● What is needed
Print only the lines below, from the very first to the one containing "it can take", exactly as they stand. Do not print pictures.

### Given records

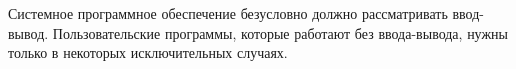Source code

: Системное программное обеспечение безусловно должно рассматривать ввод-вывод. Пользовательские программы, которые работают без ввода-вывода, нужны только в некоторых исключительных случаях.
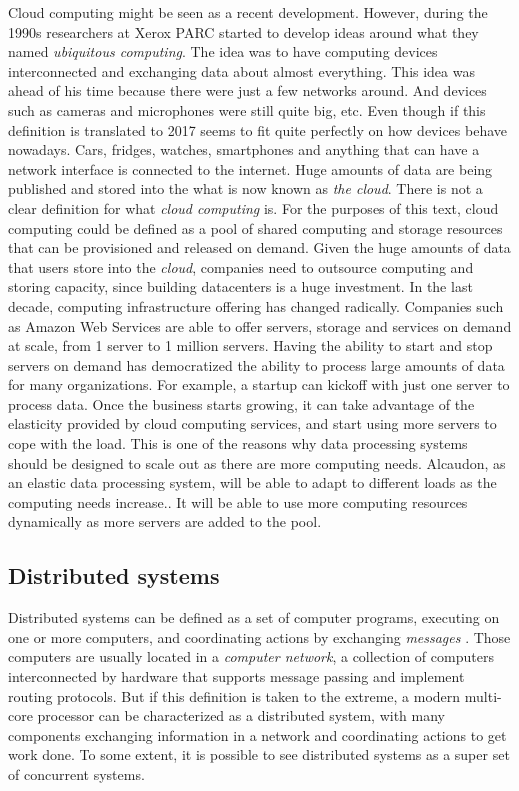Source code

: Cloud computing might be seen as a recent development. However, during the 1990s
researchers at Xerox PARC started to develop ideas around what they named
\textit{ubiquitous computing}. The idea was to have computing devices
interconnected and exchanging data about almost everything. This idea was ahead
of his time because there were just a few networks around. And devices such as
cameras and microphones were still quite big, etc. Even though if this definition is
translated to 2017 seems to fit quite perfectly on how devices behave nowadays.
Cars, fridges, watches, smartphones and anything that can have a network
interface is connected to the internet. Huge amounts of data are being published
and stored into the what is now known as \textit{the cloud}. There is not a
clear definition for what \textit{cloud computing} is. For the purposes of this
text, cloud computing could be defined as a pool of shared computing and storage
resources that can be provisioned and released on demand. Given the huge amounts
of data that users store into the \textit{cloud}, companies need to outsource
computing and storing capacity, since building datacenters is a huge investment.
In the last decade, computing infrastructure offering has changed radically.
Companies such as Amazon Web Services are able to offer servers, storage and
services on demand at scale, from 1 server to 1 million servers. Having the
ability to start and stop servers on demand has democratized the ability to
process large amounts of data for many organizations. For example, a startup can
kickoff with just one server to process data. Once the business starts growing,
it can take advantage of the elasticity provided by cloud computing services,
and start using more servers to cope with the load. This is one of the reasons why
data processing systems should be designed to scale out as there are more
computing needs.
Alcaudon, as an elastic data processing system, will be able to adapt to
different loads as the computing needs increase.. It will be able to use more
computing resources dynamically as more servers are added to the pool.

\subsection{Distributed systems}
\label{subsection:distsys}

Distributed systems can be defined as a set of computer programs, executing on
one or more computers, and coordinating actions by exchanging \textit{messages}
\cite{GuideReliable}. Those computers are usually located in a \textit{computer
  network}, a collection of computers interconnected by hardware that supports
message passing and implement routing protocols. But if this definition is taken
to the extreme, a modern multi-core processor can be characterized as a
distributed system, with many components exchanging information in a network and
coordinating actions to get work done. To some extent, it is possible to see
distributed systems as a super set of concurrent systems.

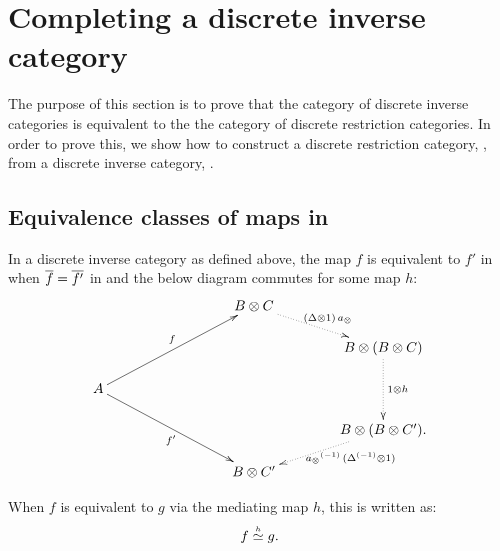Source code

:




\section{Completing a discrete inverse category} %
\label{sec:completing_a_discrete_inverse_category}

The purpose of this section is to prove that the category of discrete inverse categories is
equivalent to the the category of discrete restriction categories. In order to prove this, we show
how to construct a discrete restriction category, \Xt, from a discrete inverse category, \X.

\subsection{Equivalence classes of maps in \hypX} %
\label{sub:equivalence_classes_of_maps_in_hypx}


\begin{definition}\label{defn:xequivalence}
  In a discrete inverse category \X as defined above, the map $f$ is equivalent to $f'$ in \X when
  $\overline{f} = \overline{f'}$ in \X and the below diagram commutes for some map $h$:
  \[
    \xymatrix @C=40pt @R=15pt{
      & & B \* C \ar@{.>}[dr]^{(\Delta\* 1) \, a_{\*}}\\
      && & B \* (B\* C) \ar@{.>}[dd]^{1\* h} \\
      A \ar[uurr]^f \ar[ddrr]_{f'}&&&\\
      && & B \* (B \* C'). \ar@{.>}[dl]^(.4){\ \inv{a_{\*}}\,(\inv{\Delta}\* 1)}\\
      && B\* C'
    }
  \]
\end{definition}

\begin{notation}
  When $f$ is equivalent to $g$ via the mediating map $h$, this is written as:
  \[
    f\overset{\scriptscriptstyle h}{\simeq}g.
  \]
\end{notation}

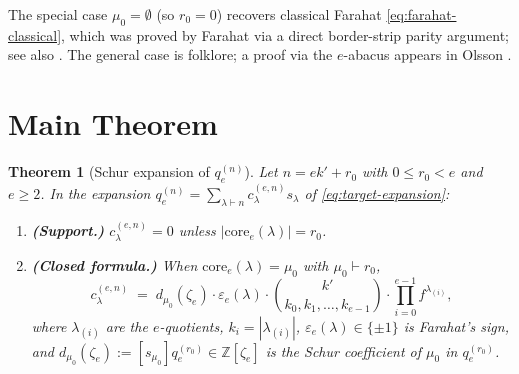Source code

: \documentclass[11pt]{article}
\newtheorem{theorem}{Theorem}
\theoremstyle{definition}
\theoremstyle{remark}
\newcommand{\qen}{q_e^{(n)}}
\newcommand{\qer}{q_e^{(r_0)}}
\newcommand{\zetae}{\zeta_e}
\newcommand{\ZZ}{\mathbb{Z}}
\newcommand{\core}{\mathrm{core}}
\begin{document}
The special case $\mu_0=\emptyset$ (so $r_0=0$) recovers classical Farahat
\eqref{eq:farahat-classical}, which was proved by Farahat \cite{Far54} via a
direct border-strip parity argument; see also
\cite[Ex.~7.60(d)]{Sta99}. The general case is folklore; a proof via
the $e$-abacus appears in Olsson \cite[Thm.~5.4]{Ols93}.

\section{Main Theorem}
\label{sec:main}

\begin{theorem}[Schur expansion of $\qen$]
\label{thm:main}
Let $n=ek'+r_0$ with $0\le r_0<e$ and $e\ge 2$. In the expansion
$\qen=\sum_{\lambda\vdash n}c_\lambda^{(e,n)}s_\lambda$ of \eqref{eq:target-expansion}:
\begin{enumerate}
\item[(a)] \textbf{(Support.)} $c_\lambda^{(e,n)}=0$ unless $|\core_e(\lambda)|=r_0$.
\item[(b)] \textbf{(Closed formula.)} When $\core_e(\lambda)=\mu_0$ with $\mu_0\vdash r_0$,
\begin{equation}
\label{eq:main}
  c_\lambda^{(e,n)}\;=\;
  d_{\mu_0}(\zetae)\cdot
  \varepsilon_e(\lambda)\cdot
  \binom{k'}{k_0,k_1,\ldots,k_{e-1}}\cdot
  \prod_{i=0}^{e-1}f^{\lambda_{(i)}},
\end{equation}
where $\lambda_{(i)}$ are the $e$-quotients, $k_i=|\lambda_{(i)}|$,
$\varepsilon_e(\lambda)\in\{\pm 1\}$ is Farahat's sign, and
$d_{\mu_0}(\zetae):=[s_{\mu_0}]\qer\in\ZZ[\zetae]$ is the Schur coefficient of
$\mu_0$ in $\qer$.
\end{enumerate}
\end{theorem}
\end{document}
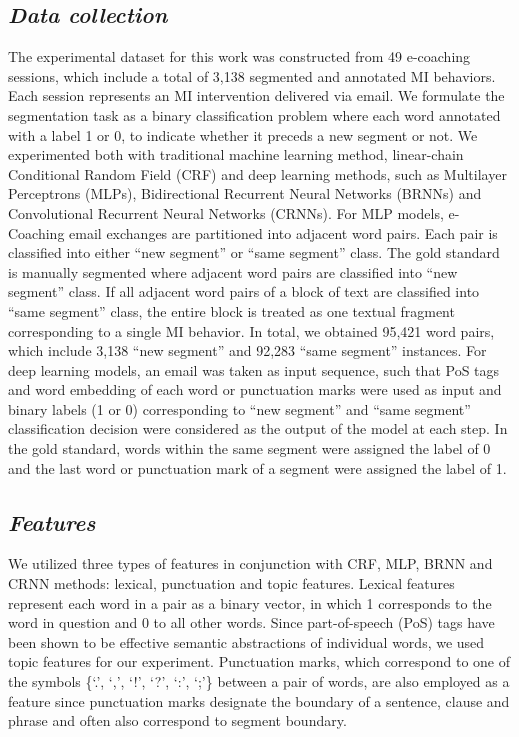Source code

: \documentclass{amia}
\begin{document}
\subsection*{\textit{Data collection}}
The experimental dataset for this work was constructed from 49 e-coaching sessions, which include a total of 3,138 segmented and annotated MI behaviors. Each session represents an MI intervention delivered via email. We formulate the segmentation task as a binary classification problem where each word annotated with a label 1 or 0, to indicate whether it preceds a new segment or not. We experimented both with traditional machine learning method, linear-chain Conditional Random Field (CRF) and deep learning methods, such as Multilayer Perceptrons (MLPs), Bidirectional Recurrent Neural Networks (BRNNs) and Convolutional Recurrent Neural Networks (CRNNs). For MLP models, e-Coaching email exchanges are partitioned into adjacent word pairs. Each pair is classified into either ``new segment'' or ``same segment'' class. The gold standard is manually segmented where adjacent word pairs are classified into ``new segment'' class. If all adjacent word pairs of a block of text are classified into ``same segment'' class, the entire block is treated as one textual fragment corresponding to a single MI behavior. In total, we obtained 95,421 word pairs, which include 3,138 ``new segment'' and 92,283 ``same segment'' instances. For deep learning models, an email was taken as input sequence, such that PoS tags and word embedding of each word or punctuation marks were used as input and binary labels (1 or 0) corresponding to ``new segment'' and ``same segment'' classification decision were considered as the output of the model at each step. In the gold standard, words within the same segment were assigned the label of 0 and the last word or punctuation mark of a segment were assigned the label of 1.    

\subsection*{\textit{Features}}

We utilized three types of features in conjunction with CRF, MLP, BRNN and CRNN methods: lexical, punctuation and topic features. Lexical features represent each word in a pair as a binary vector, in which 1 corresponds to the word in question and 0 to all other words. Since part-of-speech (PoS) tags \cite{kotov2015interpretable,hashimoto2016topic,lu2016modeling} have been shown to be effective semantic abstractions of individual words, we used topic features for our experiment. Punctuation marks, which correspond to one of the symbols \{`.', `,', `!', `?', `:', `;'\} between a pair of words, are also employed as a feature since punctuation marks designate the boundary of a sentence, clause and phrase and often also correspond to segment boundary.   
\end{document}
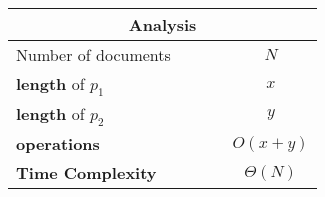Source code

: \begin{table}[h]
    \begin{minipage}[t]{0.65\linewidth}
        \begin{algorithm}[H]
            \caption{INTERSECT: inverted index posting}
        
        \end{algorithm}        
    \end{minipage}
    \hfill
    \begin{minipage}[t]{0.35\linewidth}
        \begin{table}[H]
            \centering
            \begin{tabular}{|p{0.7\linewidth}|c|}
                \hline

                \multicolumn{2}{|c|}{\textbf{Analysis}}\\
                \hline\hline

                Number of documents & $N$\\
                \hline

                \textbf{length} of $p_1$ & $x$ \\
                \hline

                \textbf{length} of $p_2$ & $y$ \\
                \hline\hline
                
                \textbf{operations} & $O(x+y)$ \\
                \hline
                
                \textbf{Time Complexity} & $\Theta(N)$ \\
                \hline
                 
            \end{tabular}
        \end{table}
    \end{minipage}
\end{table}


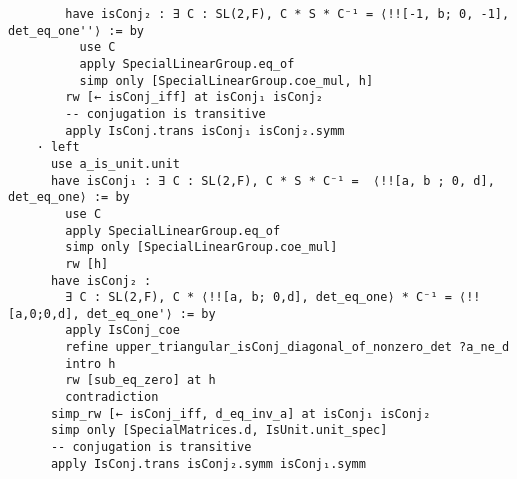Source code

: \begin{footnotesize}
\begin{verbatim}
        have isConj₂ : ∃ C : SL(2,F), C * S * C⁻¹ = ⟨!![-1, b; 0, -1], det_eq_one''⟩ := by
          use C
          apply SpecialLinearGroup.eq_of
          simp only [SpecialLinearGroup.coe_mul, h]
        rw [← isConj_iff] at isConj₁ isConj₂
        -- conjugation is transitive
        apply IsConj.trans isConj₁ isConj₂.symm
    · left
      use a_is_unit.unit
      have isConj₁ : ∃ C : SL(2,F), C * S * C⁻¹ =  ⟨!![a, b ; 0, d], det_eq_one⟩ := by
        use C
        apply SpecialLinearGroup.eq_of
        simp only [SpecialLinearGroup.coe_mul]
        rw [h]
      have isConj₂ :
        ∃ C : SL(2,F), C * ⟨!![a, b; 0,d], det_eq_one⟩ * C⁻¹ = ⟨!![a,0;0,d], det_eq_one'⟩ := by
        apply IsConj_coe
        refine upper_triangular_isConj_diagonal_of_nonzero_det ?a_ne_d
        intro h
        rw [sub_eq_zero] at h
        contradiction
      simp_rw [← isConj_iff, d_eq_inv_a] at isConj₁ isConj₂
      simp only [SpecialMatrices.d, IsUnit.unit_spec]
      -- conjugation is transitive
      apply IsConj.trans isConj₂.symm isConj₁.symm
\end{verbatim}
\end{footnotesize}

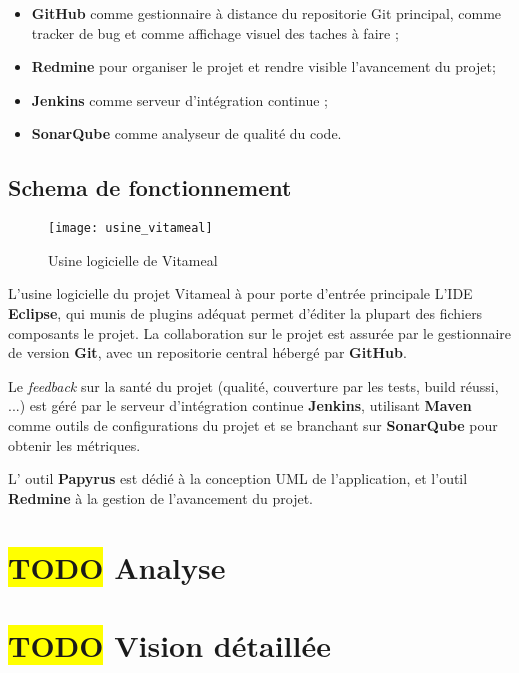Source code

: \begin{itemize}
	\item \textbf{GitHub} comme gestionnaire à distance du repositorie Git principal, comme tracker de bug et comme affichage visuel des taches à faire ;
	\item \textbf{Redmine} pour organiser le projet et rendre visible l'avancement du projet;
	\item \textbf{Jenkins} comme serveur d'intégration continue ;
	\item \textbf{SonarQube} comme analyseur de qualité du code.
\end{itemize}

\subsection{Schema de fonctionnement}

\begin{figure}[H]
	\label{Usine logicielle de Vitameal}
	\centering
	\texttt{[image: usine\_vitameal]} %
	\caption{Usine logicielle de Vitameal}
\end{figure}


L'usine logicielle du projet Vitameal à pour porte d'entrée principale L'IDE  \textbf{Eclipse}, qui munis de plugins adéquat permet d'éditer la plupart des fichiers composants le projet.  
La collaboration sur le projet est assurée par le gestionnaire de version  \textbf{Git}, avec un repositorie central hébergé par \textbf{GitHub}.

Le  \textit{feedback} sur la santé du projet (qualité, couverture par les tests, build réussi, ...) est géré par le serveur d'intégration continue  \textbf{Jenkins}, utilisant \textbf{Maven} comme outils de configurations du projet et se branchant sur \textbf{SonarQube} pour obtenir les métriques.

L' outil  \textbf{Papyrus} est dédié à la conception UML de l'application, et l'outil  \textbf{Redmine} à la gestion de l'avancement du projet.

\section{\colorbox{yellow}{TODO} Analyse}

\section{\colorbox{yellow}{TODO} Vision détaillée}

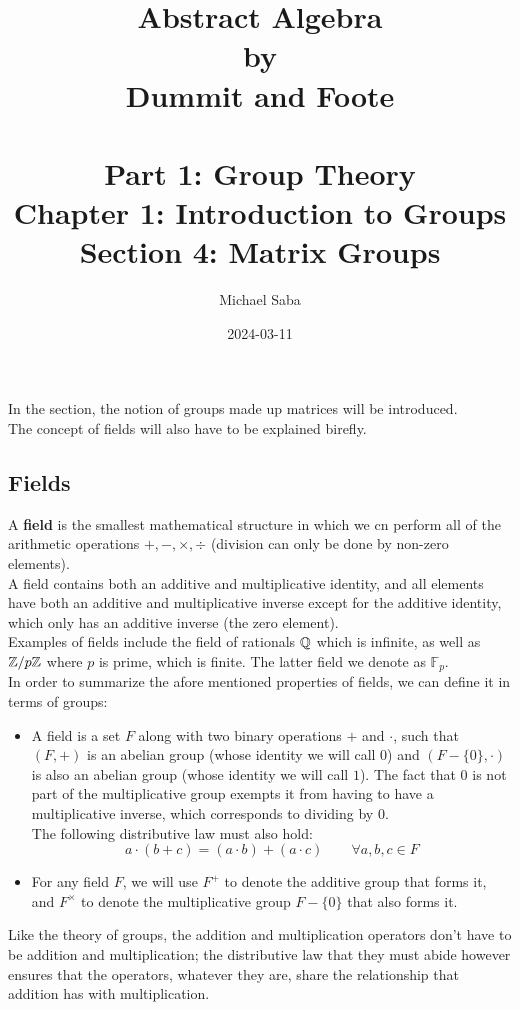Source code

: \documentclass[12pt]{article}
\title{%
    \Huge Abstract Algebra \\
    \large by \\
    \Large Dummit and Foote \\~\\
    \huge Part 1: Group Theory \\
    \LARGE Chapter 1: Introduction to Groups \\
    \Large Section 4: Matrix Groups
}
\date{2024-03-11}
\author{Michael Saba}
\begin{document}
    \maketitle
    \newpage
    \setlength{\parindent}{0pt}

    In the section, the notion of groups made up matrices
    will be introduced. \\
    The concept of fields will also have to be explained birefly. \\

    \subsection*{Fields}

    A \textbf{field} is the smallest mathematical structure
    in which we cn perform
    all of the arithmetic operations $+, -, \times, \div$ 
    (division can only be done by non-zero elements). \\
    A field contains both an additive and multiplicative identity,
    and all elements have both an additive and multiplicative inverse
    except for the additive identity,
    which only has an additive inverse
    (the zero element). \\
    Examples of fields include the field of rationals $\mathbb{Q}$
    which is infinite,
    as well as $\mathbb{Z}/p\mathbb{Z}$ where $p$ is prime,
    which is finite.
    The latter field we denote as $\mathbb{F}_p$. \\

    In order to summarize the afore mentioned properties of fields,
    we can define it in terms of groups:
    \begin{itemize}[label=$\diamond$]
        \item 
            A field is a set $F$
            along with two binary operations $+$ and $\cdot$,
            such that $(F, +)$ is an abelian group
            (whose identity we will call $0$)
            and $(F - \{0\}, \cdot)$ is also an abelian group
            (whose identity we will call $1$).
            The fact that $0$ is not part of the multiplicative group
            exempts it from having to have a multiplicative inverse,
            which corresponds to dividing by $0$. \\
            The following distributive law must also hold: 
            \[ a \cdot (b + c) = (a \cdot b) + (a \cdot c)
            \qquad \forall a, b, c \in F \]
        \item 
            For any field $F$,
            we will use $F^+$ to denote the additive group that forms it,
            and $F^\times$ to denote the multiplicative group $F - \{0\}$
            that also forms it.
    \end{itemize}
    Like the theory of groups,
    the addition and multiplication operators don't have to be
    addition and multiplication;
    the distributive law that they must abide however ensures
    that the operators, whatever they are,
    share the relationship that addition has with multiplication. \\
\end{document}
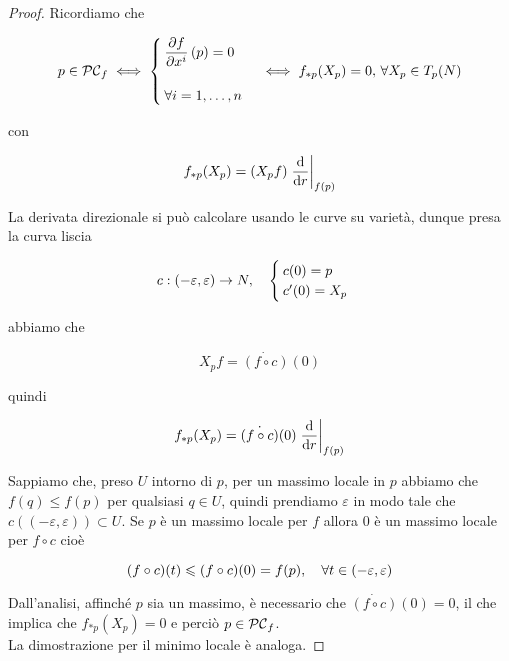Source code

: \begin{proof}
	Ricordiamo che
	
	\begin{equation}
		p \in \PC_{f} %
		\iff %
		\begin{cases}
			\dpdv{f}{x^{i}} \, (p) = 0 \\ \\
			\forall i=1,\dots,n
		\end{cases} %
		\iff %
		f_{*p}(X_{p}) = 0, \, \forall X_{p} \in T_{p}(N)
	\end{equation}

	con
	
	\begin{equation}
		f_{*p}(X_{p}) = (X_{p} f) \eval{ \dv{r} }_{f(p)}
	\end{equation}
	
	La derivata direzionale si può calcolare usando le curve su varietà, dunque presa la curva liscia
				
	\begin{equation}
		c : (-\varepsilon,\varepsilon) \to N \qcomma %
		\begin{cases}
			c(0) = p \\
			c'(0) = X_{p}
		\end{cases}
	\end{equation}

	abbiamo che
	
	\begin{equation}
		X_{p} f = \dot{(f \circ c)}(0)
	\end{equation}
	
	quindi
	
	\begin{equation}
		f_{*p}(X_{p}) = \dot{(f \circ c)}(0) \eval{ \dv{r} }_{f(p)}
	\end{equation}
	
	Sappiamo che, preso $ U $ intorno di $ p $, per un massimo locale in $ p $ abbiamo che $ f(q) \leqslant f(p) $ per qualsiasi $ q \in U $, quindi prendiamo $ \varepsilon $ in modo tale che $ c((-\varepsilon,\varepsilon)) \subset U $. Se $ p $ è un massimo locale per $ f $ allora 0 è un massimo locale per $ f \circ c $ cioè
	
	\begin{equation}
		(f \circ c)(t) \leqslant (f \circ c)(0) = f(p) \qcomma \forall t \in (-\varepsilon,\varepsilon)
	\end{equation}

	Dall'analisi, affinché $ p $ sia un massimo, è necessario che $ \dot{(f \circ c)}(0) = 0 $, il che implica che $ f_{*p}(X_{p}) = 0 $ e perciò $ p \in \mathcal{PC}_{f} $. \\	
	La dimostrazione per il minimo locale è analoga.
\end{proof}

######

● Result below
Source code

: Системное программное обеспечение безусловно должно рассматривать ввод-вывод. Пользовательские программы, которые работают без ввода-вывода, нужны только в некоторых исключительных случаях.
Source code

: Cloud computing might be seen as a recent development. However, during the 1990s
researchers at Xerox PARC started to develop ideas around what they named
\textit{ubiquitous computing}. The idea was to have computing devices
interconnected and exchanging data about almost everything. This idea was ahead
of his time because there were just a few networks around. And devices such as
cameras and microphones were still quite big, etc. Even though if this definition is
translated to 2017 seems to fit quite perfectly on how devices behave nowadays.
Cars, fridges, watches, smartphones and anything that can have a network
interface is connected to the internet. Huge amounts of data are being published
and stored into the what is now known as \textit{the cloud}. There is not a
clear definition for what \textit{cloud computing} is. For the purposes of this
text, cloud computing could be defined as a pool of shared computing and storage
resources that can be provisioned and released on demand. Given the huge amounts
of data that users store into the \textit{cloud}, companies need to outsource
computing and storing capacity, since building datacenters is a huge investment.
In the last decade, computing infrastructure offering has changed radically.
Companies such as Amazon Web Services are able to offer servers, storage and
services on demand at scale, from 1 server to 1 million servers. Having the
ability to start and stop servers on demand has democratized the ability to
process large amounts of data for many organizations. For example, a startup can
kickoff with just one server to process data. Once the business starts growing,
it can take advantage of the elasticity provided by cloud computing services,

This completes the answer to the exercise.